START WORKING DATA

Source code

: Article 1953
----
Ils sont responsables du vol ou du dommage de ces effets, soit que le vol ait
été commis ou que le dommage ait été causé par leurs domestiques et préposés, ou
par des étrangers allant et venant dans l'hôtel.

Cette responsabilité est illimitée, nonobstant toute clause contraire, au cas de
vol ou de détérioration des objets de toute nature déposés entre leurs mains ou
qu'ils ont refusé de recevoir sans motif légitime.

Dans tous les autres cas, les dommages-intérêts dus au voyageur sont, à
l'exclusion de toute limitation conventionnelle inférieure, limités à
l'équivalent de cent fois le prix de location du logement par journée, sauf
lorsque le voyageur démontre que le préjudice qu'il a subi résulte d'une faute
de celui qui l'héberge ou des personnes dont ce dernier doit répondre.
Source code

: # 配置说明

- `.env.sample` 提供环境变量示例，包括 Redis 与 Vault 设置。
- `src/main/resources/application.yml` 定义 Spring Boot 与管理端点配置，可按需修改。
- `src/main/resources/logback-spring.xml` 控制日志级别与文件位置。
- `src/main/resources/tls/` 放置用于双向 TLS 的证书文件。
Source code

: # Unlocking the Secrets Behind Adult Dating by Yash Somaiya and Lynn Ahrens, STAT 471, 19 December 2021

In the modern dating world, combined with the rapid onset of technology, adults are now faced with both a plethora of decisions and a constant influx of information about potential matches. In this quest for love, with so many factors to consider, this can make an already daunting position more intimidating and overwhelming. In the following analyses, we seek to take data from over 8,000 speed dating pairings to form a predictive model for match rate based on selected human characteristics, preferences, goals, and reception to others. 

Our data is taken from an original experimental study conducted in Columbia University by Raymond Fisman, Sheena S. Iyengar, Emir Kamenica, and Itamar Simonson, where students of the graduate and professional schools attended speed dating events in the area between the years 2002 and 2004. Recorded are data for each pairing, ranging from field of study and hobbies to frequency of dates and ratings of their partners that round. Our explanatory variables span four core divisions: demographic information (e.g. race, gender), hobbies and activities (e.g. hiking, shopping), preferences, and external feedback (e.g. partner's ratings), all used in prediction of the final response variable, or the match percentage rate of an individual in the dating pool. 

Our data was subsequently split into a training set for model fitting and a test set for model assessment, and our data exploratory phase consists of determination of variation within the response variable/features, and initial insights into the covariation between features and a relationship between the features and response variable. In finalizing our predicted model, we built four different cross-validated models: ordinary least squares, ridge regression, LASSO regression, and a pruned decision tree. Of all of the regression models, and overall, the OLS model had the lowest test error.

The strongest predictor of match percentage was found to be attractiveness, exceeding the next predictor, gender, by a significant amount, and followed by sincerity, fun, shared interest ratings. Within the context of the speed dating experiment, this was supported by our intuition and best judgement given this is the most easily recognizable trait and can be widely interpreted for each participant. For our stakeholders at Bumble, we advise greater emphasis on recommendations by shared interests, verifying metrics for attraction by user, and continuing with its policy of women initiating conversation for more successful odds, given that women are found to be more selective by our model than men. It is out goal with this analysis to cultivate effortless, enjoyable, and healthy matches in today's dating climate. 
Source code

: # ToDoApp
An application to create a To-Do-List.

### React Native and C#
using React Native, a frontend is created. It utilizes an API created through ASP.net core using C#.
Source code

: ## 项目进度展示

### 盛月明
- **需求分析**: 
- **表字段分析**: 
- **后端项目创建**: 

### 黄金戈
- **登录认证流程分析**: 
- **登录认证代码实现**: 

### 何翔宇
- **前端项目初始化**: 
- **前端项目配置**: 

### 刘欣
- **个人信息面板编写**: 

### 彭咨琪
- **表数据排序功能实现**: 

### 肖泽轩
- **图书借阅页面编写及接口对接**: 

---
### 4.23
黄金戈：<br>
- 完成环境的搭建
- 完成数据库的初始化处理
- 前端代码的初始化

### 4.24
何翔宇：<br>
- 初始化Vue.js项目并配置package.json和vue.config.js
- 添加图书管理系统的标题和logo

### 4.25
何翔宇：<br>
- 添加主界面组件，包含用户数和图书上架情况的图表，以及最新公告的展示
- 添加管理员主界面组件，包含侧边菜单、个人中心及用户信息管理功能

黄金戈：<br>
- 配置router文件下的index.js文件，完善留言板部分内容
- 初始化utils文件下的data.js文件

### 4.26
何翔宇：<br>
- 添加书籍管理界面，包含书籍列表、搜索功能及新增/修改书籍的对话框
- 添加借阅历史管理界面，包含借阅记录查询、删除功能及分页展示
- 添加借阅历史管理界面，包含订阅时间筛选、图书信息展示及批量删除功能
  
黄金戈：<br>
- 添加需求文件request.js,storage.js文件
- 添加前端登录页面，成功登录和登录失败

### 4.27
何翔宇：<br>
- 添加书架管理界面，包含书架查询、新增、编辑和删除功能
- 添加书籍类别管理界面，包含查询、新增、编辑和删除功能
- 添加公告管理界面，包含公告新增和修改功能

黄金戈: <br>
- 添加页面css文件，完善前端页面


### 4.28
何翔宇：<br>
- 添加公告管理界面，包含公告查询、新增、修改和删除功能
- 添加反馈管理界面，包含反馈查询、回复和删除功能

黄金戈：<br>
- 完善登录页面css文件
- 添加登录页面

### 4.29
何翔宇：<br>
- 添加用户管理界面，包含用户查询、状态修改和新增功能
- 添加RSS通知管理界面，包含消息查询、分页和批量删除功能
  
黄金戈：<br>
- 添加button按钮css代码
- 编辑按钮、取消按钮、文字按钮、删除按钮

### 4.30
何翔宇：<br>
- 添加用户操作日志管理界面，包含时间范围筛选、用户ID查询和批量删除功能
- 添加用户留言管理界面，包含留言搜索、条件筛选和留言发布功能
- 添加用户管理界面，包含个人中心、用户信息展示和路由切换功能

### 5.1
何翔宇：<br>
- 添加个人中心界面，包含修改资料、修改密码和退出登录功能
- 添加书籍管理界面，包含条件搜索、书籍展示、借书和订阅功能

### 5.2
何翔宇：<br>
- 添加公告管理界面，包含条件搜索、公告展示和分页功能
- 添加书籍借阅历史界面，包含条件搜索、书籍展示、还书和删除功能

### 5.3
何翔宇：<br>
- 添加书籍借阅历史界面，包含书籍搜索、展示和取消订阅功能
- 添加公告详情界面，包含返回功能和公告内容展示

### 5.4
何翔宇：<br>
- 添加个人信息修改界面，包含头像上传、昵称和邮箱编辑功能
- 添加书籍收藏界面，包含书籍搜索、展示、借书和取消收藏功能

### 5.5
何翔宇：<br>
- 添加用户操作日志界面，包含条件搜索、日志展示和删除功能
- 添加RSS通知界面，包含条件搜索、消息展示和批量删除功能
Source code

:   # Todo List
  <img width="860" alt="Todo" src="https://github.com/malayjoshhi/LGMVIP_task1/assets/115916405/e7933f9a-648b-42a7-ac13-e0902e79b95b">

END WORKING DATA

● **EXERCISE BRIEF**:
Check each line above for the word "application", and copy the lines where it appears.

● **ANSWER TO THIS EXERCISE**:
- `src/main/resources/application.yml` 定义 Spring Boot 与管理端点配置，可按需修改。
An application to create a To-Do-List.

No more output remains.